A large portion of the work of this course is in proposing and completing a research project. The project can involve, but certainly is not limited to, any of the following tasks:
  • Benchmark and analyze important DL workloads to understand their performance gap and identify important angles to optimize their performance.
  • Apply and evaluate how existing solutions work in the context of emerging AI/DL workloads.
  • Design and implement new algorithms that are both theoretically and practically efficient.
  • Design and implement system optimizations, e.g., parallelism, cache-locality, IO-efficiency, to improve the compute/memory/communication efficiency of AI/DL workloads.
  • Offer customized optimization for critical DL workloads where latency is extremely tight.
  • Build library/tool/framework to improve the efficiency of a class of problems.
  • Integrate important optimizations into existing frameworks (e.g., DeepSpeed), providing fast and agile inference.
  • Combine system optimization with modeling optimizations.
  • Combine and leverage hardware resources (e.g., GPU/CPU, on-device memory/DRAM/NVMe/SSD) in a principled way.
  • ...

The project can also be related to a research project that you are currently working on, but it requires the instructor's approval.

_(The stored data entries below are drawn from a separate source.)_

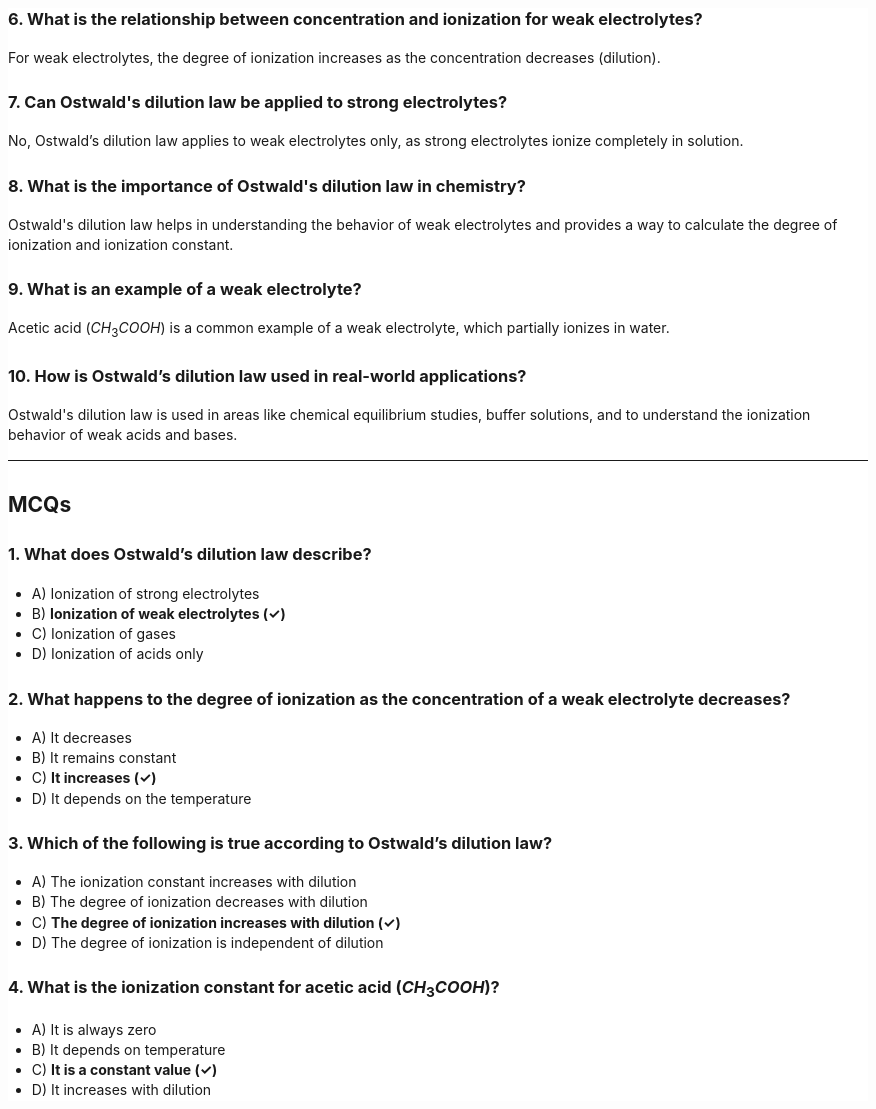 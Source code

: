 ### 6. What is the relationship between concentration and ionization for weak electrolytes?
For weak electrolytes, the degree of ionization increases as the concentration decreases (dilution).

### 7. Can Ostwald's dilution law be applied to strong electrolytes?
No, Ostwald’s dilution law applies to weak electrolytes only, as strong electrolytes ionize completely in solution.

### 8. What is the importance of Ostwald's dilution law in chemistry?
Ostwald's dilution law helps in understanding the behavior of weak electrolytes and provides a way to calculate the degree of ionization and ionization constant.

### 9. What is an example of a weak electrolyte?
Acetic acid ($CH_3COOH$) is a common example of a weak electrolyte, which partially ionizes in water.

### 10. How is Ostwald’s dilution law used in real-world applications?
Ostwald's dilution law is used in areas like chemical equilibrium studies, buffer solutions, and to understand the ionization behavior of weak acids and bases.

---

## MCQs

### 1. What does Ostwald’s dilution law describe?
- A) Ionization of strong electrolytes
- B) **Ionization of weak electrolytes (✓)**
- C) Ionization of gases
- D) Ionization of acids only

### 2. What happens to the degree of ionization as the concentration of a weak electrolyte decreases?
- A) It decreases
- B) It remains constant
- C) **It increases (✓)**
- D) It depends on the temperature

### 3. Which of the following is true according to Ostwald’s dilution law?
- A) The ionization constant increases with dilution
- B) The degree of ionization decreases with dilution
- C) **The degree of ionization increases with dilution (✓)**
- D) The degree of ionization is independent of dilution

### 4. What is the ionization constant for acetic acid ($CH_3COOH$)?
- A) It is always zero
- B) It depends on temperature
- C) **It is a constant value (✓)**
- D) It increases with dilution
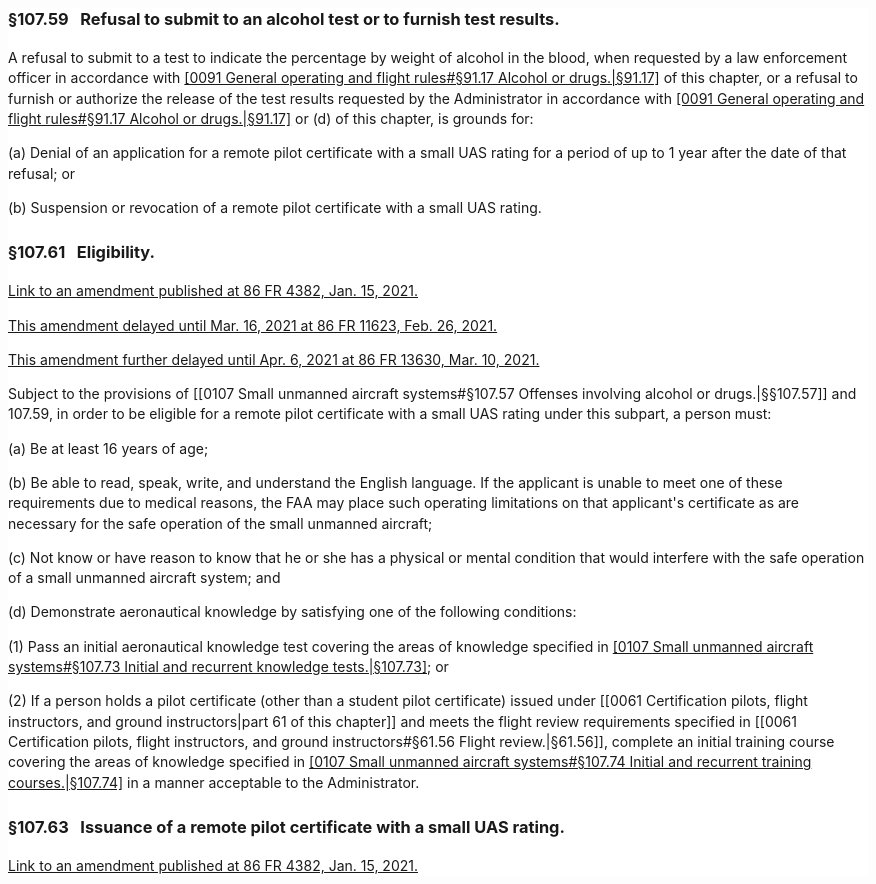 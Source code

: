 ### §107.59   Refusal to submit to an alcohol test or to furnish test results.

A refusal to submit to a test to indicate the percentage by weight of alcohol in the blood, when requested by a law enforcement officer in accordance with [[0091 General operating and flight rules#§91.17   Alcohol or drugs.|§91.17]](c) of this chapter, or a refusal to furnish or authorize the release of the test results requested by the Administrator in accordance with [[0091 General operating and flight rules#§91.17   Alcohol or drugs.|§91.17]](c) or (d) of this chapter, is grounds for:

\(a\) Denial of an application for a remote pilot certificate with a small UAS rating for a period of up to 1 year after the date of that refusal; or

\(b\) Suspension or revocation of a remote pilot certificate with a small UAS rating.

### §107.61   Eligibility.

[Link to an amendment published at 86 FR 4382, Jan. 15, 2021.](https://www.ecfr.gov/cgi-bin/text-idx?SID=6b985e88a7cfec9af0e08218ca17ba79&mc=true&node=20210115y1.97)

[This amendment delayed until Mar. 16, 2021 at 86 FR 11623, Feb. 26, 2021.](https://www.ecfr.gov/cgi-bin/text-idx?SID=6b985e88a7cfec9af0e08218ca17ba79&mc=true&node=20210226y1.5)

[This amendment further delayed until Apr. 6, 2021 at 86 FR 13630, Mar. 10, 2021.](https://www.ecfr.gov/cgi-bin/text-idx?SID=6b985e88a7cfec9af0e08218ca17ba79&mc=true&node=20210310y1.3)

Subject to the provisions of [[0107 Small unmanned aircraft systems#§107.57   Offenses involving alcohol or drugs.|§§107.57]] and 107.59, in order to be eligible for a remote pilot certificate with a small UAS rating under this subpart, a person must:

\(a\) Be at least 16 years of age;

\(b\) Be able to read, speak, write, and understand the English language. If the applicant is unable to meet one of these requirements due to medical reasons, the FAA may place such operating limitations on that applicant's certificate as are necessary for the safe operation of the small unmanned aircraft;

\(c\) Not know or have reason to know that he or she has a physical or mental condition that would interfere with the safe operation of a small unmanned aircraft system; and

\(d\) Demonstrate aeronautical knowledge by satisfying one of the following conditions:

\(1\) Pass an initial aeronautical knowledge test covering the areas of knowledge specified in [[0107 Small unmanned aircraft systems#§107.73   Initial and recurrent knowledge tests.|§107.73]](a); or

\(2\) If a person holds a pilot certificate (other than a student pilot certificate) issued under [[0061 Certification  pilots, flight instructors, and ground instructors|part 61 of this chapter]] and meets the flight review requirements specified in [[0061 Certification  pilots, flight instructors, and ground instructors#§61.56   Flight review.|§61.56]], complete an initial training course covering the areas of knowledge specified in [[0107 Small unmanned aircraft systems#§107.74   Initial and recurrent training courses.|§107.74]](a) in a manner acceptable to the Administrator.

### §107.63   Issuance of a remote pilot certificate with a small UAS rating.

[Link to an amendment published at 86 FR 4382, Jan. 15, 2021.](https://www.ecfr.gov/cgi-bin/text-idx?SID=6b985e88a7cfec9af0e08218ca17ba79&mc=true&node=20210115y1.98)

The project will be done in groups of 1-2 people, which consists of a proposal, mid-term report, final presentation, and final report. The tentative timeline for the project is as follows.

AssignmentDue Date
Pre-proposal meeting3/1
Proposal submission3/8
Weekly progress reports3/22, 3/29, 4/5, 4/12, 4/19, 4/26
Midterm report3/31
Project presentation4/30, 5/2
Final report5/10

  • Pre-proposal meeting: Each group will schedule a 15-minute meeting with the instructor to discuss what they would like to propose. It is recommended that you send a proposal draft to the instructor before the meeting starts. The instructor will provide feedback in terms of the direction and additional aspects that can be incorporated into the proposal.
  • Proposal submission: The proposal should be about 2 pages long (excluding references) and will describe the project that you are proposing to work on, the motivation, related works you have already identified, the main components of the project, as well as a projected weekly schedule that describes how you plan to accomplish the project throughout the semester.
  • Weekly progress reports: You will submit a weekly report due at 11:59pm on Friday, starting 3/8. In the report, please describe (i) what was done, i.e., your progress on the project during the week, (ii) what to discuss, e.g., any issues that you encountered and need feedback, and (iii) what's next in order of priority. Each student will submit an individual progress report.
  • Midterm report: Each person needs to submit a midterm report, which summarizes what you have accomplished so far. If you work in a group, this shall include your contribution to the project. The report can also include any obstacles you have encountered, adjustments to the proposed tasks, and a schedule of the remaining tasks. This should be about 4 pages long (excluding references).
  • Project presentation: The course has final project presentations, where each group will present their research to the instructor and classmates, and learn about other projects.
  • Final report: The final report will be in the style of a research paper describing your project. The recommended length is about 6-8 pages long (excluding references) and a potential division can be:
    • An abstract, which summarizes the project (0.25 pages).
    • An introduction, which describes and motivates the problem and summarizes the main results of the work (0.75 pages).
    • A brief discussion of related work (0.5 pages).
    • A brief overview of preliminary and background knowledge needed to understand the paper (0.75 pages).
    • Analysis and characterization to show the existence and severity of the problem (1 page).
    • Main design (1-2 pages).
    • Implementation (0.5 pages).
    • Evaluation methodology and experiment results (1-2 pages).
    • Concluding remarks, which can include a discussion of open questions or directions for future work (0.25 pages).
    Students are encouraged to submit the outline of their final report to the instructor to get feedback before finalizing the writing.